*What the task asks:* Count the lines containing "condition" in the entries underneath, and state that count without anything else.

Dataset items:
========================================

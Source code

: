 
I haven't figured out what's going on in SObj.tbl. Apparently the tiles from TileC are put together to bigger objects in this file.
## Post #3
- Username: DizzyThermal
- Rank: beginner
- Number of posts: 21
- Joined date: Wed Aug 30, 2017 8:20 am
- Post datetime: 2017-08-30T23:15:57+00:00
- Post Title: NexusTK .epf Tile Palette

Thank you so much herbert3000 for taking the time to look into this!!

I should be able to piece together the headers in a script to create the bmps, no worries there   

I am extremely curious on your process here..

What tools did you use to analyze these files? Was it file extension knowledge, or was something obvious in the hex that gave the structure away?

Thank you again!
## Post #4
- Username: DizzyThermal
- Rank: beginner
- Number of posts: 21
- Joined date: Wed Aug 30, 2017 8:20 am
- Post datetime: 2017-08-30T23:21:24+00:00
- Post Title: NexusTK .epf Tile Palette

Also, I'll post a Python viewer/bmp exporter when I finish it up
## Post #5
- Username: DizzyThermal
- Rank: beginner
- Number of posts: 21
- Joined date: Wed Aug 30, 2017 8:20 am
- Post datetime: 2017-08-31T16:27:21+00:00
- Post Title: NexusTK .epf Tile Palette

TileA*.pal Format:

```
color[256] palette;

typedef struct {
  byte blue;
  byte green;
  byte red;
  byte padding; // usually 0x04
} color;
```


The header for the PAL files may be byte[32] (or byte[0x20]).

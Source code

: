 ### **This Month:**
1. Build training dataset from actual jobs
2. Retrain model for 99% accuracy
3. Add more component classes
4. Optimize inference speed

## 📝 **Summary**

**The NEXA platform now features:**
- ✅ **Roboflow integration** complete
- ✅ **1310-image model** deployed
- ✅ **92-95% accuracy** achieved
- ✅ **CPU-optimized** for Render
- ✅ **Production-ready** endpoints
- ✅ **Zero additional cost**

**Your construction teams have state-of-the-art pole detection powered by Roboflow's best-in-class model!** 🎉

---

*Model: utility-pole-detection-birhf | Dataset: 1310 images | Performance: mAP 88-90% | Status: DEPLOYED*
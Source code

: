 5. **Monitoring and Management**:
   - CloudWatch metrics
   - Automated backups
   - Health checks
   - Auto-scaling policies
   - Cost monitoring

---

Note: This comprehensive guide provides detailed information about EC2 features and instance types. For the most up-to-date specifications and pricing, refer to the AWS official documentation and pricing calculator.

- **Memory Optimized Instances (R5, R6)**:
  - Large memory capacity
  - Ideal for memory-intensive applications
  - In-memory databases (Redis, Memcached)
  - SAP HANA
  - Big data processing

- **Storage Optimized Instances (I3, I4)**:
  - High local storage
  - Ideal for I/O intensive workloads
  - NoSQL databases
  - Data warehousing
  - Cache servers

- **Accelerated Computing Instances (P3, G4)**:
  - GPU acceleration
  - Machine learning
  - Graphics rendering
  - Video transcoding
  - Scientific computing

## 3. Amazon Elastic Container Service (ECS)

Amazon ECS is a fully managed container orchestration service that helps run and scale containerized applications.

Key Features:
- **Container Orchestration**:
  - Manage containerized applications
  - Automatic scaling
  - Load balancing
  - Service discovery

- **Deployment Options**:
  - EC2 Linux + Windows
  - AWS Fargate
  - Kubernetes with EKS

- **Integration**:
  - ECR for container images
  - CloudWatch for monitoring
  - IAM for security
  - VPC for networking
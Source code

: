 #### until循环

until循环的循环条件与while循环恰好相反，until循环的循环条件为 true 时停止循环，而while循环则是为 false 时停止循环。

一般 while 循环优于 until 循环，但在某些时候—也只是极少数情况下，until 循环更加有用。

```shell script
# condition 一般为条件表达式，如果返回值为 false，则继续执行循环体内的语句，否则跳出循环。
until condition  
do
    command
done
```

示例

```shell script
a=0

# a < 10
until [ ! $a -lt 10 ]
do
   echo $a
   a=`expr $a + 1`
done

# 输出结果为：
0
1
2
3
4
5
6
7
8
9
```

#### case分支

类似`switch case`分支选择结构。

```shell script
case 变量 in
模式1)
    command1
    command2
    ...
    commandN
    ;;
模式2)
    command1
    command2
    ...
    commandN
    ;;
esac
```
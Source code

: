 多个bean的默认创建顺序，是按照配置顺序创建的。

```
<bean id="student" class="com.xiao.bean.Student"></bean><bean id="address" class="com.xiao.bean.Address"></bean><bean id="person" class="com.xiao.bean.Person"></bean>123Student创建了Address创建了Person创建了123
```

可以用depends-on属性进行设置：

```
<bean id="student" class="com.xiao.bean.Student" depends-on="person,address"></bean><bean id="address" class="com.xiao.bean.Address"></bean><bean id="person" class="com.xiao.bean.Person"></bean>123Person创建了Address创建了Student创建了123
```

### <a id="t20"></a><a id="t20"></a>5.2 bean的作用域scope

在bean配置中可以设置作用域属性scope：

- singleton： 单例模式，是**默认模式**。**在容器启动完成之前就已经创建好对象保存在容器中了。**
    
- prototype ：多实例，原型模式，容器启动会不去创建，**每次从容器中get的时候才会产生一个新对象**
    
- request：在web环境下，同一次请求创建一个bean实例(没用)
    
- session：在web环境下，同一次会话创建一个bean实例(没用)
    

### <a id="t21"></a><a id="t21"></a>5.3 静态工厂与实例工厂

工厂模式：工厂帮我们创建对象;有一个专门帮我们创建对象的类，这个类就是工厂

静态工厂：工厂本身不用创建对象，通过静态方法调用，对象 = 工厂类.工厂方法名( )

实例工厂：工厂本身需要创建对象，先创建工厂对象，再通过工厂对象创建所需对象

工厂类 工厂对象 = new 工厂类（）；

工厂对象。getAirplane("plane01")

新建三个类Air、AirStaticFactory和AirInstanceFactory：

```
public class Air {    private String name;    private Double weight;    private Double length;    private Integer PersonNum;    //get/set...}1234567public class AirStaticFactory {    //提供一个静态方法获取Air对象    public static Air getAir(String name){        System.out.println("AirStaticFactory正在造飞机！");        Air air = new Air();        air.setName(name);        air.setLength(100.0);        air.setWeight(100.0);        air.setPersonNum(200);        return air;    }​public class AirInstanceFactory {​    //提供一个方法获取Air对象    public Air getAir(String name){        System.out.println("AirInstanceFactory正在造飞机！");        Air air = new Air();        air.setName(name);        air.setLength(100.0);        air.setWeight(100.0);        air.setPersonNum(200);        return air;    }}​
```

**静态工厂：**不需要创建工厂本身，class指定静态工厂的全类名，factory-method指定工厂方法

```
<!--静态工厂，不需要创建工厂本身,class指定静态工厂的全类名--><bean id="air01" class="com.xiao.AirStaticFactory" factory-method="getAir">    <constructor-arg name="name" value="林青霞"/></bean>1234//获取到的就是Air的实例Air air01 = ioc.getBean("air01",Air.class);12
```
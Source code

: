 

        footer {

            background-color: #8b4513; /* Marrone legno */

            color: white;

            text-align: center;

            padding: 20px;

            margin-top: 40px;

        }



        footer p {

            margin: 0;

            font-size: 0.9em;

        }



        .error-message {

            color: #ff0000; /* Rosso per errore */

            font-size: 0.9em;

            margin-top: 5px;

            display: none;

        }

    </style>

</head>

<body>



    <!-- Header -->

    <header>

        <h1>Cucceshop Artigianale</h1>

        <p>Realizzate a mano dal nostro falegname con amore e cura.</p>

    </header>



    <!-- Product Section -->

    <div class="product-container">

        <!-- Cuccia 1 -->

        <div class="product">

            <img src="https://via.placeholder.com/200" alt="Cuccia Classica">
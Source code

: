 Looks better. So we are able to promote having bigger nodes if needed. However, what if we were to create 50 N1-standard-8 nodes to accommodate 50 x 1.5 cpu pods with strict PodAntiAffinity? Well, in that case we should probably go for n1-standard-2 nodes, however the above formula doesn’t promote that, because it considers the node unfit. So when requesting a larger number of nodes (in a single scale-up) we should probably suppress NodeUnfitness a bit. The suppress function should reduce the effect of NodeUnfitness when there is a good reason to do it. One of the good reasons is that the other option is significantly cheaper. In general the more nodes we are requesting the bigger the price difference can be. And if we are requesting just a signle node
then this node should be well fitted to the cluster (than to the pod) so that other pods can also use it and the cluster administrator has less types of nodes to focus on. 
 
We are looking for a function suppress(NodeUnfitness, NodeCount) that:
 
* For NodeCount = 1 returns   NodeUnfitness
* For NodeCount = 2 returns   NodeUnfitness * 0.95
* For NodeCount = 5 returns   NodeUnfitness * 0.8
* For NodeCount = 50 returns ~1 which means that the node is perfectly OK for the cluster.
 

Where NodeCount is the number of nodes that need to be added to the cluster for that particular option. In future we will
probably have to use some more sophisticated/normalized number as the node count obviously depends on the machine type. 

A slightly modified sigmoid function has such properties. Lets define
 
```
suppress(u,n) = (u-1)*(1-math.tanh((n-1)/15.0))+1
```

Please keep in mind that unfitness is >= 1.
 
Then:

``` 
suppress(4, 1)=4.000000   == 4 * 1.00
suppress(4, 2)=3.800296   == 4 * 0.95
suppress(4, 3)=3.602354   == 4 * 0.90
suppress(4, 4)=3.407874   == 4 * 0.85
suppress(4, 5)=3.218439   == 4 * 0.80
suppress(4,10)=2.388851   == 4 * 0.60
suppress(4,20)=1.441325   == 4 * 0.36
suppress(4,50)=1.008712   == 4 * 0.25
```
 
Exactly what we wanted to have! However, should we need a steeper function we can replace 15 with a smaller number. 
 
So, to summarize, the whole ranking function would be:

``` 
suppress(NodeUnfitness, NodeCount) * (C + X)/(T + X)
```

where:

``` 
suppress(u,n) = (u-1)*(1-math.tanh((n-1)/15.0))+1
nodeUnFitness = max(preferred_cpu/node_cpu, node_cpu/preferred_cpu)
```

========================================

*Reply to the task:* 2